**TASK DESCRIPTION**
Look through the material below and copy exactly the lines from the line with "7. **Quick start**" to the line with "- FiveM_b2060, FiveM_b2189, FiveM_b2372", those two lines included.
--------------------
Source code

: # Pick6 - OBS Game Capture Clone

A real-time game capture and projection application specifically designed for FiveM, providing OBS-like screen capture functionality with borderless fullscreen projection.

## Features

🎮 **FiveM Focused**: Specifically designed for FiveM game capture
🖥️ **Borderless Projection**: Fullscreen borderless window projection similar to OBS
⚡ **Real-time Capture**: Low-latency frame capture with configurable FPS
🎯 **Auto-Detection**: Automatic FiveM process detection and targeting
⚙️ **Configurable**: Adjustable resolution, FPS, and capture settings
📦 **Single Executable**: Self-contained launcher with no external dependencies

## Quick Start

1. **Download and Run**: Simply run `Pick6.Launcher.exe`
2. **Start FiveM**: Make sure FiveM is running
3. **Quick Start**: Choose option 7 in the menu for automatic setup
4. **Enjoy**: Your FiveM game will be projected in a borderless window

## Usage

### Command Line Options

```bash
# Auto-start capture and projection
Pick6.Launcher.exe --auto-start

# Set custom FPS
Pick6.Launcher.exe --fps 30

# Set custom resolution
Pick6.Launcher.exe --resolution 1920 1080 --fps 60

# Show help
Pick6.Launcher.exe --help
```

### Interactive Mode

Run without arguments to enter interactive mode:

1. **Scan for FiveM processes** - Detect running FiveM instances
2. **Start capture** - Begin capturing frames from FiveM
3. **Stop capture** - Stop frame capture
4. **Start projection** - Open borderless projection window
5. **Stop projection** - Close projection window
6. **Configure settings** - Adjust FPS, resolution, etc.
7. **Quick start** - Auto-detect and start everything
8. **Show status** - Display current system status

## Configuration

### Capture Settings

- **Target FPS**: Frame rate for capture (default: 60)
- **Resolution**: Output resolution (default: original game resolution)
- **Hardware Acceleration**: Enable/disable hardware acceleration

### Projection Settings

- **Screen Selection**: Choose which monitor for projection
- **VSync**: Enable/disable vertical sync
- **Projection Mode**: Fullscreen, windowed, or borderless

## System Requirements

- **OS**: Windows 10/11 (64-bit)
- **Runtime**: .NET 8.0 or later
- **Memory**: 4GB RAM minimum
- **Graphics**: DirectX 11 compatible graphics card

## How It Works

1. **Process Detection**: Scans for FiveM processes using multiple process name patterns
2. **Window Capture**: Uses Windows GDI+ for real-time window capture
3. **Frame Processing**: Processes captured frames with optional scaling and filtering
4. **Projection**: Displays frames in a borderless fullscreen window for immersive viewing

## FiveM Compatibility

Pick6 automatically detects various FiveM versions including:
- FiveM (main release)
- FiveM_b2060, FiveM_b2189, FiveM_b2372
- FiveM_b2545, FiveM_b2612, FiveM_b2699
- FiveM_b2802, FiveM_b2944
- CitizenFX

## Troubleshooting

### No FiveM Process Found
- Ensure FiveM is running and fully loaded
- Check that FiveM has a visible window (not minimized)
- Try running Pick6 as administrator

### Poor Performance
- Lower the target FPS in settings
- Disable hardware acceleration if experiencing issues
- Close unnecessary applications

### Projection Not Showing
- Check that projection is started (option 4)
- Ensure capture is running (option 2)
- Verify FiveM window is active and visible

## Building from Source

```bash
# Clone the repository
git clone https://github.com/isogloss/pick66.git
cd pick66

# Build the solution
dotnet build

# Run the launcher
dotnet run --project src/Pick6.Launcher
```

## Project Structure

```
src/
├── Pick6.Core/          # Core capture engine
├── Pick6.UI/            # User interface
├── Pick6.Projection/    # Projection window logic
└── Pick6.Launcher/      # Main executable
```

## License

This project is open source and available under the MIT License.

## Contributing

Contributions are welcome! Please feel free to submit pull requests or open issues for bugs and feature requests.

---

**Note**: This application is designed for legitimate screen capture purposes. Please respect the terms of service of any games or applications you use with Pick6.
--------------------
**TASK RESULT**
7. **Quick start** - Auto-detect and start everything
8. **Show status** - Display current system status

## Configuration

### Capture Settings

- **Target FPS**: Frame rate for capture (default: 60)
- **Resolution**: Output resolution (default: original game resolution)
- **Hardware Acceleration**: Enable/disable hardware acceleration

### Projection Settings

- **Screen Selection**: Choose which monitor for projection
- **VSync**: Enable/disable vertical sync
- **Projection Mode**: Fullscreen, windowed, or borderless

## System Requirements

- **OS**: Windows 10/11 (64-bit)
- **Runtime**: .NET 8.0 or later
- **Memory**: 4GB RAM minimum
- **Graphics**: DirectX 11 compatible graphics card

## How It Works

1. **Process Detection**: Scans for FiveM processes using multiple process name patterns
2. **Window Capture**: Uses Windows GDI+ for real-time window capture
3. **Frame Processing**: Processes captured frames with optional scaling and filtering
4. **Projection**: Displays frames in a borderless fullscreen window for immersive viewing

## FiveM Compatibility

Pick6 automatically detects various FiveM versions including:
- FiveM (main release)
- FiveM_b2060, FiveM_b2189, FiveM_b2372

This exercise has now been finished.